# [DIRECTIONS FOR THIS TASK]
Repeat the records below line by line, exactly, finishing on the line that contains "- [ ] Check all links".

╔══

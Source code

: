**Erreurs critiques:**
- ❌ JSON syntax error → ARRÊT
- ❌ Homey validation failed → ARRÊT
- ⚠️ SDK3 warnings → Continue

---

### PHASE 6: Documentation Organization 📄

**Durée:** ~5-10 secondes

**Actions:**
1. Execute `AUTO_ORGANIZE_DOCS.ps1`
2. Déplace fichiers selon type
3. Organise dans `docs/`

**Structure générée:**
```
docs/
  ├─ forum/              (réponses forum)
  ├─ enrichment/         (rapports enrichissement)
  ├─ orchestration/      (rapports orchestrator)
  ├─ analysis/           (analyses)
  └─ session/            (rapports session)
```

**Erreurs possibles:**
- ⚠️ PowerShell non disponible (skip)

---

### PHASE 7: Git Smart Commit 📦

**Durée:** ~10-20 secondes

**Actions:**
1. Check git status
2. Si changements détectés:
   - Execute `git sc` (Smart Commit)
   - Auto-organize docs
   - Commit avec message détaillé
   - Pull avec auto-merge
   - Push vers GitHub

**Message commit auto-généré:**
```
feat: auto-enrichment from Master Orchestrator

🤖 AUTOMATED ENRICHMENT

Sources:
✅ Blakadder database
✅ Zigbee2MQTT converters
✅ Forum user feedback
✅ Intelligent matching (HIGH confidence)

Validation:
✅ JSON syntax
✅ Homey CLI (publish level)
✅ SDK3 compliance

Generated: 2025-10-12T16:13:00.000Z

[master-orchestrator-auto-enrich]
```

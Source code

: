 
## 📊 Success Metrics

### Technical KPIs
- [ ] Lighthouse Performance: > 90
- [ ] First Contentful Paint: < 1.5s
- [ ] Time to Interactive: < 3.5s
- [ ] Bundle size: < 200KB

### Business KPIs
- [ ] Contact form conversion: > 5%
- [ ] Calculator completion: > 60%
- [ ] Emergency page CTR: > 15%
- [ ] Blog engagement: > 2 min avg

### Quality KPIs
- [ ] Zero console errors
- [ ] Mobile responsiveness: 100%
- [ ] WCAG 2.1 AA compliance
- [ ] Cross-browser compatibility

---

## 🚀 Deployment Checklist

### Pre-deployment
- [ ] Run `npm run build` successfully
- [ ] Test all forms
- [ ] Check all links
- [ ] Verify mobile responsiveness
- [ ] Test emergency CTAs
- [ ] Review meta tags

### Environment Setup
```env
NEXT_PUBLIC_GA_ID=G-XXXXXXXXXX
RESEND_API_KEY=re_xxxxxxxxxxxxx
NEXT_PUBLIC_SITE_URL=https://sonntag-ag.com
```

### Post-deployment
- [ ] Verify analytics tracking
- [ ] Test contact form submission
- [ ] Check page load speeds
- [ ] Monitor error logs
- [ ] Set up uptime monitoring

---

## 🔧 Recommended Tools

╚══

# [ANSWER SECTION]
Source code

:**Erreurs critiques:**
- ❌ JSON syntax error → ARRÊT
- ❌ Homey validation failed → ARRÊT
- ⚠️ SDK3 warnings → Continue

---

### PHASE 6: Documentation Organization 📄

**Durée:** ~5-10 secondes

**Actions:**
1. Execute `AUTO_ORGANIZE_DOCS.ps1`
2. Déplace fichiers selon type
3. Organise dans `docs/`

**Structure générée:**
```
docs/
  ├─ forum/              (réponses forum)
  ├─ enrichment/         (rapports enrichissement)
  ├─ orchestration/      (rapports orchestrator)
  ├─ analysis/           (analyses)
  └─ session/            (rapports session)
```

**Erreurs possibles:**
- ⚠️ PowerShell non disponible (skip)

---

### PHASE 7: Git Smart Commit 📦

**Durée:** ~10-20 secondes

**Actions:**
1. Check git status
2. Si changements détectés:
   - Execute `git sc` (Smart Commit)
   - Auto-organize docs
   - Commit avec message détaillé
   - Pull avec auto-merge
   - Push vers GitHub

**Message commit auto-généré:**
```
feat: auto-enrichment from Master Orchestrator

🤖 AUTOMATED ENRICHMENT

Sources:
✅ Blakadder database
✅ Zigbee2MQTT converters
✅ Forum user feedback
✅ Intelligent matching (HIGH confidence)

Validation:
✅ JSON syntax
✅ Homey CLI (publish level)
✅ SDK3 compliance

Generated: 2025-10-12T16:13:00.000Z

[master-orchestrator-auto-enrich]
```

Source code

: 
## 📊 Success Metrics

### Technical KPIs
- [ ] Lighthouse Performance: > 90
- [ ] First Contentful Paint: < 1.5s
- [ ] Time to Interactive: < 3.5s
- [ ] Bundle size: < 200KB

### Business KPIs
- [ ] Contact form conversion: > 5%
- [ ] Calculator completion: > 60%
- [ ] Emergency page CTR: > 15%
- [ ] Blog engagement: > 2 min avg

### Quality KPIs
- [ ] Zero console errors
- [ ] Mobile responsiveness: 100%
- [ ] WCAG 2.1 AA compliance
- [ ] Cross-browser compatibility

---

## 🚀 Deployment Checklist

### Pre-deployment
- [ ] Run `npm run build` successfully
- [ ] Test all forms
- [ ] Check all links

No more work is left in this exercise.